As my faithful readers (all 2 1/2 of you) may have noticed, I've been somewhat waylaid lately by discovering the music of Graham Parker. I'm still smacking my forehead. After all, I was a huge fan of his album Squeezing Out Sparks in 1979 -- why on earth did I not realize that a guy that good was going to go on making records, even if the so-called tastemakers moved on? And not just go on making records, but making better and better records as time went by -- honing his craft, pouring out more and more incisive social commentary, refining his lyrical gifts to a very high level indeed.
There's a lot of Graham Parker to catch up on, and I can't rush it -- the sheer brilliance of these later albums keeps tripping me up. But those of you who haven't yet joined me on this odyssey, take heart -- there may very soon be a set of Cliff's Notes.
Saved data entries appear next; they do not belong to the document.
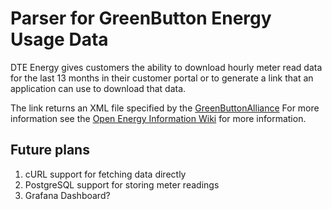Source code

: # Parser for GreenButton Energy Usage Data
DTE Energy gives customers the ability to download hourly meter read data for the last 13 months in their customer portal or to generate a link that an application can use to download that data.  

The link returns an XML file specified by the [GreenButtonAlliance](https://github.com/GreenButtonAlliance) For more information see the [Open Energy Information Wiki](https://openei.org/wiki/Green_Button_Developer) for more information.

## Future plans
1. cURL support for fetching data directly
1. PostgreSQL support for storing meter readings
1. Grafana Dashboard?

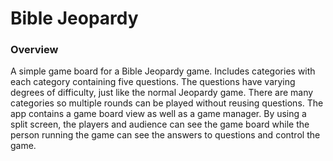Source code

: # Bible Jeopardy

### Overview
A simple game board for a Bible Jeopardy game. Includes categories with each category containing five questions. The questions have varying degrees of difficulty, just like the normal Jeopardy game. There are many categories so multiple rounds can be played without reusing questions. The app contains a game board view as well as a game manager. By using a split screen, the players and audience can see the game board while the person running the game can see the answers to questions and control the game.
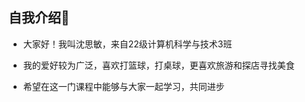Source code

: ## 自我介绍👋

- 大家好！我叫沈思敏，来自22级计算机科学与技术3班

- 我的爱好较为广泛，喜欢打篮球，打桌球，更喜欢旅游和探店寻找美食

- 希望在这一门课程中能够与大家一起学习，共同进步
I'm talking about the Graham Parker documentary Don't Ask Me Questions, which is in its final stages of completion. Brothers Michael and John Gramaglia have made the film; they just need a little help paying for all the songs and video clips they need to include (licensing, you know). So check out the film's website to see if you too could be a part of bringing this project to fruition.
I'm still abuzz about a similar Kinks film, Do It Again, which I also helped to finance in my own paltry way. I finally saw that film a couple months ago and can't stop raving about it. It's pretty exciting that in the age of the Interweb, fans can actually be a part of seeing their heroes celebrated on film. Who knows, maybe a Nick Lowe film is next? (Yeah, hold your breath...)
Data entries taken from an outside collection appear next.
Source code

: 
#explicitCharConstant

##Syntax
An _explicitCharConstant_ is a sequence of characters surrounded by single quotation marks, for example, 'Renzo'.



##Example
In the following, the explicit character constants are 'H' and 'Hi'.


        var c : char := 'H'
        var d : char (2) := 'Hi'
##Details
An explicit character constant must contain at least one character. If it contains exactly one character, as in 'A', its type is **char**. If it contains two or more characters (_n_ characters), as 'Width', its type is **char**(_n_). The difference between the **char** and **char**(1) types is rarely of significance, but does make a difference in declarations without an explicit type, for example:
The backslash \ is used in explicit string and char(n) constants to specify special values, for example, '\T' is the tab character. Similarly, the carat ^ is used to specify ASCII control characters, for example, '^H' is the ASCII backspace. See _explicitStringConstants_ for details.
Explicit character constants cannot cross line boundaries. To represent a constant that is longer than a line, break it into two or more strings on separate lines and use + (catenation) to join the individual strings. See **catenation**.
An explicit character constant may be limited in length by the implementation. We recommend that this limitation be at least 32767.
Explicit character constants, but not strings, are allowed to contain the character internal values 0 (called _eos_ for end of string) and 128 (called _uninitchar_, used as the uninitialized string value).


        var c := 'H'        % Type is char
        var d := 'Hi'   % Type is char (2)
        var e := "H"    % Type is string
So anyway -- the Reverb today is totally self-serving; just another heaping helping of GP to get you guys up to speed on this cool new movie....
Saturday, May 08, 2010
The full Graham Parker Marathon isn't starting until next week, but I couldn't resist throwing this little teaser your way. It's an early track, from GP's first album Howlin' Wind -- which just happened to be produced by a fellow named Nick Lowe, whose former bandmates Brinsley Schwarz and Bob Andrews were part of the line-up of Parker's new band The Rumour. (It kills me how everybody seems to have known everybody else in those days when the pub rock scene was morphing into New Wave.)
Forget that stately intro -- once this song switches to its brisk reggae-soaked tempo it clips smartly along, as GP fires off a no-holds-barred diatribe at God. This is Graham Parker's other face, political and angry in a way that no other British New Wavers could match (even with Elvis Costello, it always seemed to stem more from personal grudge than from moral outrage). I think back to 1976, when this song first came out, and remember the super-charged politics of that era, with the Vietnam War barely over and the anti-war movement still revved up. Though Parker wasn't a punk rocker, as an East Londoner he must have been fueled by some of that same class resentment.
What a tight band this was, to keep this roller coaster rattling along. (Love those quivering guitar notes, dropped like bombs.) And talk about a cathartic song for a live performance -- those repeated "Hey Lord"'s just cry out for audience participation, preferably with a fist pumped in the air. This is where this guy started, for chrissake. I can't wait to see where he went from here.